_DATA UNDER STUDY_
%%

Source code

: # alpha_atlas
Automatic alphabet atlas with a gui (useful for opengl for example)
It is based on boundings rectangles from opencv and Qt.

%%
%%

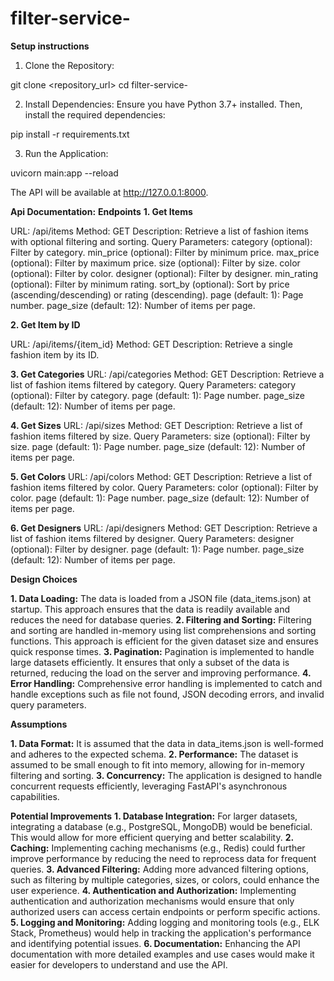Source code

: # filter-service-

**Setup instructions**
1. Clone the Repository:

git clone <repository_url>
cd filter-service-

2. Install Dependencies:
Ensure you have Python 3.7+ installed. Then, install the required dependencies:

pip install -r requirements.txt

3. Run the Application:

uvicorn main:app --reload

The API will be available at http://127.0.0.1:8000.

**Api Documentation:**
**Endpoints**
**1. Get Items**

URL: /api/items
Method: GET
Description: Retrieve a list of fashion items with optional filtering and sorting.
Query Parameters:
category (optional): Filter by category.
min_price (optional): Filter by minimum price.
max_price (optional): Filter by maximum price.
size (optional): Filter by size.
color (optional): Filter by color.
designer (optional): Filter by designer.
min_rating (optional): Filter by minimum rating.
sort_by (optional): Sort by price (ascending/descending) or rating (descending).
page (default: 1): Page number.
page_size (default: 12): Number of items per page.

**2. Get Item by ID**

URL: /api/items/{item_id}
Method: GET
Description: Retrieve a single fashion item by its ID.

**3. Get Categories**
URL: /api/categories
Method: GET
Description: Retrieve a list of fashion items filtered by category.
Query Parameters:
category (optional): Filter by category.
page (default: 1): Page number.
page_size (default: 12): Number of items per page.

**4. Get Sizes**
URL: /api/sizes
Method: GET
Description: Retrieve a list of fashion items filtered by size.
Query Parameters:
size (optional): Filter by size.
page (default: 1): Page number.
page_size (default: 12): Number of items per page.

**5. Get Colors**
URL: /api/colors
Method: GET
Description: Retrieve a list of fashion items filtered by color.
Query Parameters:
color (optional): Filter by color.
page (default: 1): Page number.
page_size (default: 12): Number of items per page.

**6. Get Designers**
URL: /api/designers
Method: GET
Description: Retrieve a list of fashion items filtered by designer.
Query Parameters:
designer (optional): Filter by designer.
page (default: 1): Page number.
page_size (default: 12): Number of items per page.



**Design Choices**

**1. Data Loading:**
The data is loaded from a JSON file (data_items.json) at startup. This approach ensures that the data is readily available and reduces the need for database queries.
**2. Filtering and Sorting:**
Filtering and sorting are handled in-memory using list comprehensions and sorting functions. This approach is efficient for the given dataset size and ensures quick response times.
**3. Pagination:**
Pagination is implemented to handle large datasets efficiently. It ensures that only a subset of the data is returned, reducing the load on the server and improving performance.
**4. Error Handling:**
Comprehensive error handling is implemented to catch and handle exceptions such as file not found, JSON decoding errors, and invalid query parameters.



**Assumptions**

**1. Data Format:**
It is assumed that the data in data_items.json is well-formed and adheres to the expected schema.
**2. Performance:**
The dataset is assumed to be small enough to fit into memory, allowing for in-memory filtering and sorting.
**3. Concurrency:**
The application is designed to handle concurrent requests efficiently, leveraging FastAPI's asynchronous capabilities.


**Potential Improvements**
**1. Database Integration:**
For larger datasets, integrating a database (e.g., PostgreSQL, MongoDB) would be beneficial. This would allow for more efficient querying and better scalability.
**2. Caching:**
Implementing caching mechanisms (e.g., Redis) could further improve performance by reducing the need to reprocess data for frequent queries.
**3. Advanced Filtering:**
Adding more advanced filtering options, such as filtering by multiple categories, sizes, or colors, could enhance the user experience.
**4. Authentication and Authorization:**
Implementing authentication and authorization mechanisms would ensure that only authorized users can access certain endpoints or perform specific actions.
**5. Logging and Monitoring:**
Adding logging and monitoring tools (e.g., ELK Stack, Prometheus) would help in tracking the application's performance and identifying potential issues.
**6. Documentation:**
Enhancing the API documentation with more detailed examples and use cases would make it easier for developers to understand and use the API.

%%
%%

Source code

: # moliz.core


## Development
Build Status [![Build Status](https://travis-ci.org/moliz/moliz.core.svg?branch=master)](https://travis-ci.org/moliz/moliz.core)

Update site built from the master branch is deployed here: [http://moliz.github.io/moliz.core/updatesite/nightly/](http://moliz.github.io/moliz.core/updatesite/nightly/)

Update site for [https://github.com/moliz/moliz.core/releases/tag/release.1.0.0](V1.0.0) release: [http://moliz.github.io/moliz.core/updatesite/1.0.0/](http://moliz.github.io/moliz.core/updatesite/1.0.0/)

%%

_YOUR ASSIGNMENT_
Output the lines of the records above exactly as they appear, from the line containing "Logging and Monitoring:**" through the line containing "Enhancing the API".

_OUTPUT BELOW_
**5. Logging and Monitoring:**
Adding logging and monitoring tools (e.g., ELK Stack, Prometheus) would help in tracking the application's performance and identifying potential issues.
**6. Documentation:**
Enhancing the API documentation with more detailed examples and use cases would make it easier for developers to understand and use the API.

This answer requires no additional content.